Sterling in oversold condition
16th May: Highlights
- Double-digit inflation now a probable
- Commentators in a quandary about downturn
- GDP forecast cut; inflation set to average 6.2% in 2022
Government sees response to downturn as correct
It may very well be that having reached that level, prices will begin to stabilize and begin to fall as the economy falters and falls into a recession.
The most pressing questions are when will the economy fall into contraction and how long will the recessions last.
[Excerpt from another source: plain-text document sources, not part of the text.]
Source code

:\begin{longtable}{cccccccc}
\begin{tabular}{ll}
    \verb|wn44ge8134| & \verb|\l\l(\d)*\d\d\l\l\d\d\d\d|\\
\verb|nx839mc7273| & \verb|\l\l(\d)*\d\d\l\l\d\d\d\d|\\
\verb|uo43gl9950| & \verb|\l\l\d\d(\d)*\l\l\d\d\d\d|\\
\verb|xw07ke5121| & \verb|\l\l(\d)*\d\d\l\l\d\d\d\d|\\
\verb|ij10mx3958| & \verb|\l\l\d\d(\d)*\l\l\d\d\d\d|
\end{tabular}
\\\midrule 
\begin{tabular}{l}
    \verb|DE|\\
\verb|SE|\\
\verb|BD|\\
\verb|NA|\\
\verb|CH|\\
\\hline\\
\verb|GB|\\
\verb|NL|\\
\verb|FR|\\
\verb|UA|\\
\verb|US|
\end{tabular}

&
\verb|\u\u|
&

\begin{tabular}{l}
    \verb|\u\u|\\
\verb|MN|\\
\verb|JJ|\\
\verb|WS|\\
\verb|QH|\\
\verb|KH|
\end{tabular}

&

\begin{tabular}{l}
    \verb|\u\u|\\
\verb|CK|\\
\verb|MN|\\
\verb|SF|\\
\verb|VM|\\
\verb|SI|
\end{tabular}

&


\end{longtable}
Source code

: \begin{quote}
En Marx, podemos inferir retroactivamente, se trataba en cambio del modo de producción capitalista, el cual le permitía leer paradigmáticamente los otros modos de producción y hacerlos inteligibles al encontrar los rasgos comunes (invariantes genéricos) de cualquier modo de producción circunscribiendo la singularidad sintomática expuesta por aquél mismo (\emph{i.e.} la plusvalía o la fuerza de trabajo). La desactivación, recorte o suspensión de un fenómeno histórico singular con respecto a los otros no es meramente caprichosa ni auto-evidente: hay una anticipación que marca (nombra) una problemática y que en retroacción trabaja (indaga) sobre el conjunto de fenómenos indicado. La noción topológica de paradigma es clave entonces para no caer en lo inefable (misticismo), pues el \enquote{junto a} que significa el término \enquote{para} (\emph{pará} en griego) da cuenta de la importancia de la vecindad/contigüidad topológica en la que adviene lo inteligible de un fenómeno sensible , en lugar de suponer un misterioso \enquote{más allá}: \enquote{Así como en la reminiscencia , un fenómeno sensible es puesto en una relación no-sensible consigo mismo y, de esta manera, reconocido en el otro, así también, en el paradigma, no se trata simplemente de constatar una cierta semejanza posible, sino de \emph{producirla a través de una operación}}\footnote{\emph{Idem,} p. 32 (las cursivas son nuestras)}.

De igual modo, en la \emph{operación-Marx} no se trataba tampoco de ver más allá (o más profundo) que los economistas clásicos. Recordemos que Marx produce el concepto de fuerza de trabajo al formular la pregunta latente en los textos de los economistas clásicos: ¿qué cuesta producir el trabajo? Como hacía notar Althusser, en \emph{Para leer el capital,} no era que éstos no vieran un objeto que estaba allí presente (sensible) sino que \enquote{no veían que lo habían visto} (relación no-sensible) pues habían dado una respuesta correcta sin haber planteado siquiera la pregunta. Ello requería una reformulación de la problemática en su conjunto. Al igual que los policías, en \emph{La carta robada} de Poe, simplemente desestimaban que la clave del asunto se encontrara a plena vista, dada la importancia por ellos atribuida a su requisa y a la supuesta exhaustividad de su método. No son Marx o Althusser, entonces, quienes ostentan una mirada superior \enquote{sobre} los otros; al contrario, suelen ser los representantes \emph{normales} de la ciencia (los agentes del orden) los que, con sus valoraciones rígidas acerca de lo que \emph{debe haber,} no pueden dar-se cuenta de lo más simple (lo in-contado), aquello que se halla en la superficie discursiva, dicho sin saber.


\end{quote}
It is possible that the slowdown has already started and the third quarter will add confirmation.
As the fourth quarter beings, the expected second increase in the energy cap this year will lead to an extremely tough winter.
There is also the possibility of a trade war between the UK and European Union as the Government grapples with the outcome of last week’s election in Northern Ireland, which placed Republicans in power for the first time and led Unionists to refuse to agree to the recommencement of the Power Sharing Agreement Unless there are changes to the Protocol under which shipments between the mainland and Northern Ireland are handled.
The EU has already said it will not make any changes to the protocol which could lead Westminster to act unilaterally.
Business Minister Kwasi Kwarteng appeared on media outlets yesterday and commented that he didn’t see a trade war as likely despite Brussels threats.
He went on to say that it has been six years since the Brexit vote and despite several threats from Brussels during negotiations, they have not followed through at all on any of those threats.
Kwarteng went on to imply that a trade war is not in the EU’s best interests, given the parlous state of its economy.
The pound continued to suffer last week against a dollar which continues to make ground.
Technically, Sterling is oversold and several banks see the fall as overdone. Traders appeared to have the bit between their teeth to push the pound to the 1.20 level versus the Greenback, but if that is to happen there will need to be a correction that allows shorts to be liquidated and reinstated at higher levels.
The pound fell to a low of 1.2155, but recovered to close at 1.2262.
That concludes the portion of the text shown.